Civic Tech, Pol Tech, Gov Tech… la diversité des initiatives proposant de coupler démocratie et technologie rendent parfois confuse la compréhension de ces projets. Si les Civic Tech promettent une participation citoyenne plus directe et augmentée, elles s’avèrent être un objet politique et technologique aux contours encore très flous.

Face à des taux d’abstention et à une défiance vis-à-vis des institutions publiques en hausse constante, nombreuses sont les initiatives de Civic Tech proposant de coupler démocratie et technologie au service d’une participation citoyenne plus directe et augmentée. Développées dès les années 2010, aujourd’hui au nombre d’une cinquantaine en France et de 3000 dans le monde selon une approche extensive du Civic Hall de New York, le néologisme « Civic Tech », abréviation de civic technology ou technologie civique, fait l’objet de multiples définitions aux interprétations culturelles très différentes les unes des autres.
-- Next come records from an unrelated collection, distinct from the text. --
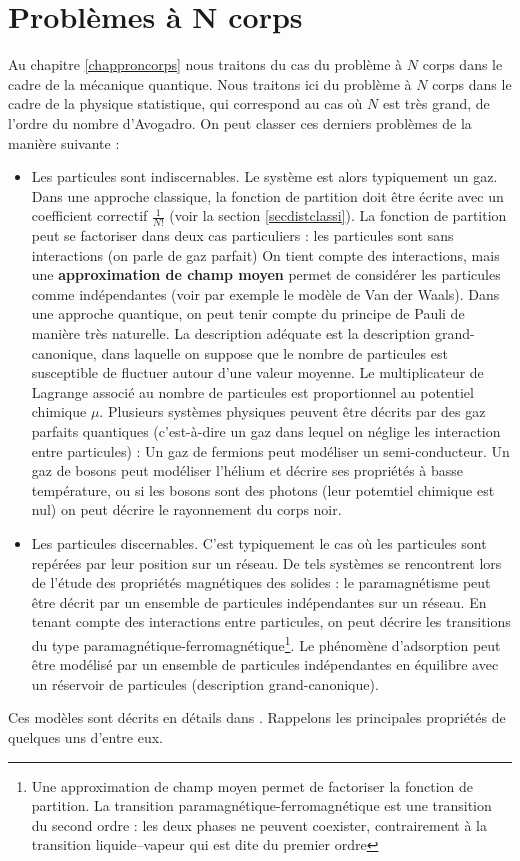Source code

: \documentclass[12pt]{book}
\begin{document}
\section{Probl\`emes \`a N corps}
Au chapitre \ref{chapproncorps} nous traitons du cas du probl\`eme \`a
$N$ corps dans le cadre de la m\'ecanique quantique. Nous traitons ici
du probl\`eme \`a $N$ corps dans le cadre de la physique statistique,
qui correspond au cas o\`u $N$ est tr\`es grand, de l'ordre du nombre
d'Avogadro. On peut classer ces derniers probl\`emes de la mani\`ere
suivante :
 \begin{itemize}
\item Les particules sont indiscernables. Le syst\`eme est alors
typiquement un gaz. Dans une approche classique, la fonction de
partition doit \^etre \'ecrite avec un coefficient correctif
$\frac{1}{N!}$ (voir la section \ref{secdistclassi}). La fonction de
partition peut se factoriser dans deux cas particuliers : 
les particules sont sans interactions (on parle de gaz parfait)
On tient compte des interactions, mais une {\bf approximation de champ
moyen} permet de consid\'erer les particules comme
ind\'ependantes  
(voir par exemple le mod\`ele de Van der Waals).
Dans une approche quantique, on peut tenir compte du principe de Pauli
de mani\`ere tr\`es naturelle. La description ad\'equate est la
description grand-canonique, dans laquelle on suppose que le nombre de
particules est susceptible de fluctuer autour d'une valeur moyenne. Le
multiplicateur de Lagrange associ\'e au nombre de particules est
proportionnel au potentiel chimique $\mu$. Plusieurs syst\`emes
physiques peuvent \^etre d\'ecrits par des gaz parfaits quantiques
(c'est-\`a-dire un gaz dans lequel on n\'eglige les interaction entre
particules) : Un gaz de fermions peut mod\'eliser un semi-conducteur.
Un gaz de bosons peut mod\'eliser l'h\'elium et d\'ecrire ses
propri\'et\'es \`a basse temp\'erature, ou si les bosons sont des
photons (leur potemtiel chimique est nul) on peut d\'ecrire le
rayonnement du corps noir.
\item Les particules discernables. C'est typiquement le cas o\`u les
particules sont rep\'er\'ees par leur position sur un r\'eseau. De tels
syst\`emes se rencontrent lors de l'\'etude des propri\'et\'es
magn\'etiques des solides : le paramagn\'etisme peut \^etre d\'ecrit
par un ensemble de particules ind\'ependantes sur un r\'eseau. En
tenant compte des interactions entre particules, on peut d\'ecrire les
transitions du type paramagn\'etique-ferromagn\'etique\footnote{Une
approximation de champ moyen permet de factoriser la fonction de
partition. La transition paramagn\'etique-ferromagn\'etique est une
transition du second ordre : les deux phases ne peuvent coexister,
contrairement \`a la transition liquide--vapeur qui est dite du
premier ordre}. Le ph\'enom\`ene d'adsorption peut \^etre mod\'elis\'e
par un ensemble de particules ind\'ependantes en \'equilibre avec un
r\'eservoir de particules (description grand-canonique).
\end{itemize}
Ces mod\`eles sont d\'ecrits en d\'etails dans \cite{ph:physt:Diu89}.
Rappelons les principales propri\'et\'es de quelques uns d'entre eux.
\end{document}
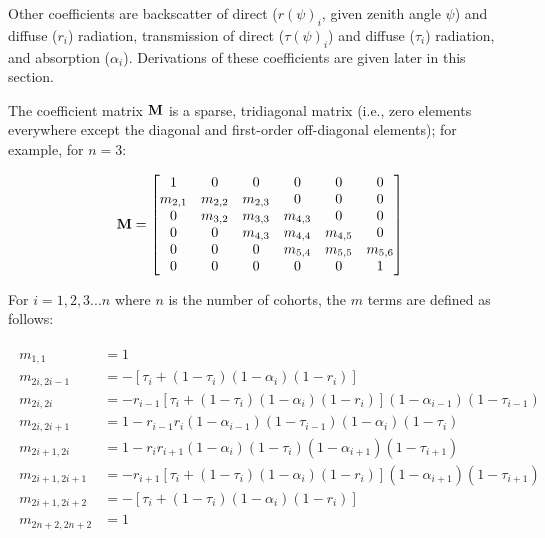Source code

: Other coefficients are
backscatter of direct ($r(\psi)_{i}$, given zenith angle $\psi$) and diffuse ($r_{i}$) radiation,
transmission of direct ($\tau(\psi)_{i}$) and diffuse ($\tau_{i}$) radiation,
and absorption ($\alpha_{i}$).
Derivations of these coefficients are given later in this section.

The coefficient matrix $\mathbf{M}$ is a sparse, tridiagonal matrix (i.e., zero elements everywhere except the diagonal and first-order off-diagonal elements); for example, for $n=3$:

\begin{equation}
  \mathbf{M} = \begin{bmatrix}
    1 & 0 & 0 & 0 & 0 & 0 \\
    m_{2,1} & m_{2,2} & m_{2,3} & 0 & 0 & 0 \\
    0 & m_{3,2} & m_{3,3} & m_{4,3} & 0 & 0 \\
    0 & 0 & m_{4,3} & m_{4,4} & m_{4,5} & 0 \\
    0 & 0 & 0 & m_{5,4} & m_{5,5} & m_{5,6} \\
    0 & 0 & 0 & 0 & 0 & 1 \\
  \end{bmatrix}
\end{equation}

For $i = 1,2,3...n$ where $n$ is the number of cohorts, the $m$ terms are defined as follows:

\begin{align}
  \begin{split}
    m_{1,1} &= 1\\
    m_{2i,2i-1} &= - \left[ \tau_i + (1 - \tau_i)(1 - \alpha_i)(1 - r_i) \right]\\
    m_{2i,2i} &= -r_{i-1} \left[ \tau_i + (1 - \tau_i)(1 - \alpha_i)(1 - r_i) \right] (1 - \alpha_{i-1})(1 - \tau_{i-1})\\
    m_{2i,2i+1} &= 1 - r_{i-1} r_i (1 - \alpha_{i-1})(1 - \tau_{i-1})(1 - \alpha_i)(1 - \tau_i)\\
    m_{2i+1,2i} &= 1 - r_i r_{i+1} (1 - \alpha_i)(1 - \tau_i)(1 - \alpha_{i+1})(1 - \tau_{i+1})\\
    m_{2i+1,2i+1} &= -r_{i+1} \left[ \tau_i + (1 - \tau_i)(1 - \alpha_i)(1 - r_i) \right] (1 - \alpha_{i+1})(1 - \tau_{i+1})\\
    m_{2i+1,2i+2} &= - \left[ \tau_i + (1 - \tau_i)(1 - \alpha_i)(1 - r_i) \right]\\
    m_{2n+2,2n+2} &= 1
  \end{split}
\end{align}

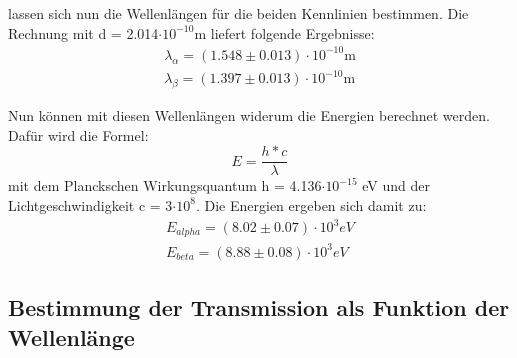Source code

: \noindent lassen sich nun die Wellenlängen für die beiden Kennlinien bestimmen. Die Rechnung mit d = 2.014$\cdot 10^{-10}$m liefert folgende Ergebnisse:
\begin{align}
    \lambda_{\alpha} = (1.548 \pm 0.013) \cdot 10^{-10} \text{m} \nonumber \\
    \lambda_{\beta} = (1.397 \pm 0.013) \cdot 10^{-10} \text{m} \nonumber
\end{align}

Nun können mit diesen Wellenlängen widerum die Energien berechnet werden. Dafür wird die Formel:
\begin{displaymath}
    E = \frac{h*c}{\lambda} 
\end{displaymath}
mit dem Planckschen Wirkungsquantum h = 4.136$\cdot 10^{-15}$ eV und der Lichtgeschwindigkeit c = 3$\cdot 10^{8}$. Die Energien ergeben sich damit zu:
\begin{align}
    E_{alpha} = (8.02 \pm 0.07) \cdot 10^{3} eV \nonumber \\
    E_{beta} = (8.88 \pm 0.08) \cdot 10^{3} eV \nonumber
\end{align}

\subsection{Bestimmung der Transmission als Funktion der Wellenlänge}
Celles-ci promettent de favoriser l’autonomisation (empowerment) des citoyens (Decidim), de prendre leur pouls et d’interpeller les élus (Fluicity), de participer aux débats (Voxe.org), voire de prendre part au processus législatif (consultation de Cap Collectif dans le cadre de la loi pour une République numérique, VTaiwan), ou encore de faire exprimer leurs opinions par des consultations (Make.org, Cap Collectif) ou pétitions (Change.org).

 

Une définition plurielle aux frontières poreuses


L’enjeu culturel de la définition transparait lorsque la Knight Foundation regroupe sous la bannière Civic Tech « tout projet à finalité ouvertement citoyenne qui utilise les nouvelles technologies », une définition si extensive qui pourrait être confondue avec le terme à la mode de « Tech for good ». Elle renforce la confusion autour de la compréhension de ce terme, en plaçant au même niveau les outils des réseaux sociaux, les chaines YouTube à vocation d’intérêt citoyen, et d’autres initiatives citoyennes et privées de participation, pétitions, financement participatif (crowdfunding), open data, outil de dialogue avec les élus… Une approche plus restrictive tend à limiter la Civic Tech aux outils technologiques de participation et de consultation citoyenne.
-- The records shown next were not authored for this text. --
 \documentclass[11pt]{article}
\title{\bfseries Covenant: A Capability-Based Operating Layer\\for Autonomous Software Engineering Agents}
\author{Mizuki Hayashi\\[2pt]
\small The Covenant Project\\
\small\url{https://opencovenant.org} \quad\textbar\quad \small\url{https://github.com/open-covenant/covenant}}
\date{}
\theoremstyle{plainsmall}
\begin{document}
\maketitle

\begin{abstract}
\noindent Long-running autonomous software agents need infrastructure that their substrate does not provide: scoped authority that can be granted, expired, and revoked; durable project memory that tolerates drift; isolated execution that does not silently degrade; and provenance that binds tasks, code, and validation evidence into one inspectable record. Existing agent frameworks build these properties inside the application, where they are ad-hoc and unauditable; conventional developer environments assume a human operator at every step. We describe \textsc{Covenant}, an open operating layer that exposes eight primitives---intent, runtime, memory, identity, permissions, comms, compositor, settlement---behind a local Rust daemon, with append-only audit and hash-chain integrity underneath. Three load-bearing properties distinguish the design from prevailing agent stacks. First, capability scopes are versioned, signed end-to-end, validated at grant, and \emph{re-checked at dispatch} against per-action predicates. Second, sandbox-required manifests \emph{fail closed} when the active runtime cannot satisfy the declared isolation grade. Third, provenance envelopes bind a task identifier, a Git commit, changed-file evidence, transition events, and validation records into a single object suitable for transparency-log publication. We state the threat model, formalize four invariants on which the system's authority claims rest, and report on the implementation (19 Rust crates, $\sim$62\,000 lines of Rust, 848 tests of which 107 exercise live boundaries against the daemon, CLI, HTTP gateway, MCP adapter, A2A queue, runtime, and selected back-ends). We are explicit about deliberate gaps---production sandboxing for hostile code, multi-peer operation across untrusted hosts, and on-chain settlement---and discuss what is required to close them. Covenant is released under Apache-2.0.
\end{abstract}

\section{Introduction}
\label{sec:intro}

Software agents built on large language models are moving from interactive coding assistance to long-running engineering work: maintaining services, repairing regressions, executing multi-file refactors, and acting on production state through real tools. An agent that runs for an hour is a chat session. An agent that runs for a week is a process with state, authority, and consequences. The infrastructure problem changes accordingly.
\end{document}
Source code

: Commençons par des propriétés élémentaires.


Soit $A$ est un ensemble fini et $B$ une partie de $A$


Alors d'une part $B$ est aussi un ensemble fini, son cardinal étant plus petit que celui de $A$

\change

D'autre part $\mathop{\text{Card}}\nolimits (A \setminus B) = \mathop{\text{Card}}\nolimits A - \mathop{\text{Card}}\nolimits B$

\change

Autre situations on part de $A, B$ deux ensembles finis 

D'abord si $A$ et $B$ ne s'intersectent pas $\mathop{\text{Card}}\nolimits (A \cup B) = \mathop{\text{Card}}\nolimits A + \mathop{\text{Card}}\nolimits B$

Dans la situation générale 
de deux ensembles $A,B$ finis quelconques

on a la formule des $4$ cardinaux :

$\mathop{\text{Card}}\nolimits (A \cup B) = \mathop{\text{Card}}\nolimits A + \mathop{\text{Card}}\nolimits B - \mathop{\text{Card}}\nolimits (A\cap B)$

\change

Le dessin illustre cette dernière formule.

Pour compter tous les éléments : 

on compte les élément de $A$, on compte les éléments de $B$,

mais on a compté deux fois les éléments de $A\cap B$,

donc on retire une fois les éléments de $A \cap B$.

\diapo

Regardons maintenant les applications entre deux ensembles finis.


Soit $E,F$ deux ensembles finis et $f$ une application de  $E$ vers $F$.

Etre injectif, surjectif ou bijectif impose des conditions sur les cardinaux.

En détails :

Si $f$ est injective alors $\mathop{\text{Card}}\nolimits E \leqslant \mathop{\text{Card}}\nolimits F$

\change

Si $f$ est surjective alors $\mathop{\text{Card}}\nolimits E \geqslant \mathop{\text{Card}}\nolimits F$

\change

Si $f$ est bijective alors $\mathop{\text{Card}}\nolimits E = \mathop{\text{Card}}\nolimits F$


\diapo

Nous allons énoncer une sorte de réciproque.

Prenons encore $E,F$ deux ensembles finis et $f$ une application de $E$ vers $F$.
Au-delà de la barrière culturelle, on s’aperçoit de la frontière poreuse entre Pol Tech et Civic Tech. On pourrait être tenté de les distinguer ainsi : les Pol Tech seraient des outils utilisés par les organisations politiques en vue d’une élection ; les Gov Tech, seraient quant à eux des outils mis en place par les institutions pour améliorer l’efficacité de leur action ; enfin les Civic Tech, seraient des initiatives des acteurs associatifs ou d’entrepreneurs privés indépendants des pouvoirs, pour une participation citoyenne augmentée.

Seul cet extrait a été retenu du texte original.